Pictures paired with source code
++++

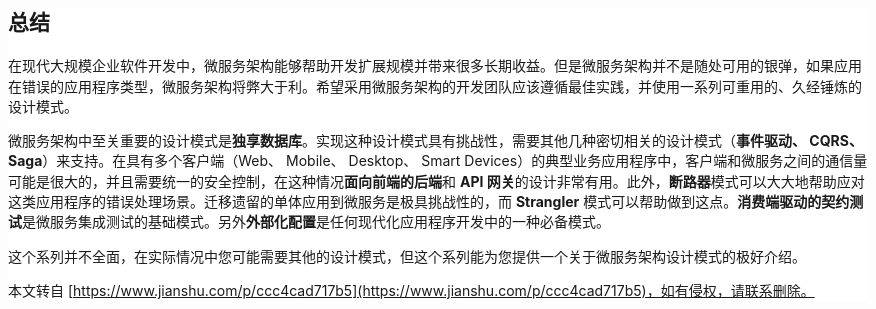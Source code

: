 ## 总结

在现代大规模企业软件开发中，微服务架构能够帮助开发扩展规模并带来很多长期收益。但是微服务架构并不是随处可用的银弹，如果应用在错误的应用程序类型，微服务架构将弊大于利。希望采用微服务架构的开发团队应该遵循最佳实践，并使用一系列可重用的、久经锤炼的设计模式。

微服务架构中至关重要的设计模式是**独享数据库**。实现这种设计模式具有挑战性，需要其他几种密切相关的设计模式（**事件驱动、 CQRS、 Saga**）来支持。在具有多个客户端（Web、 Mobile、 Desktop、 Smart Devices）的典型业务应用程序中，客户端和微服务之间的通信量可能是很大的，并且需要统一的安全控制，在这种情况**面向前端的后端**和 **API 网关**的设计非常有用。此外，**断路器**模式可以大大地帮助应对这类应用程序的错误处理场景。迁移遗留的单体应用到微服务是极具挑战性的，而 **Strangler** 模式可以帮助做到这点。**消费端驱动的契约测试**是微服务集成测试的基础模式。另外**外部化配置**是任何现代化应用程序开发中的一种必备模式。

这个系列并不全面，在实际情况中您可能需要其他的设计模式，但这个系列能为您提供一个关于微服务架构设计模式的极好介绍。

本文转自 [https://www.jianshu.com/p/ccc4cad717b5](https://www.jianshu.com/p/ccc4cad717b5)，如有侵权，请联系删除。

++++

◆ **TASK INSTRUCTIONS**
Word for word, copy the line containing "这个系列并不全面，在实际情况" and each line after it to the end of the records, and nothing besides.

◆ **PROBLEM SOLUTION**
这个系列并不全面，在实际情况中您可能需要其他的设计模式，但这个系列能为您提供一个关于微服务架构设计模式的极好介绍。

本文转自 [https://www.jianshu.com/p/ccc4cad717b5](https://www.jianshu.com/p/ccc4cad717b5)，如有侵权，请联系删除。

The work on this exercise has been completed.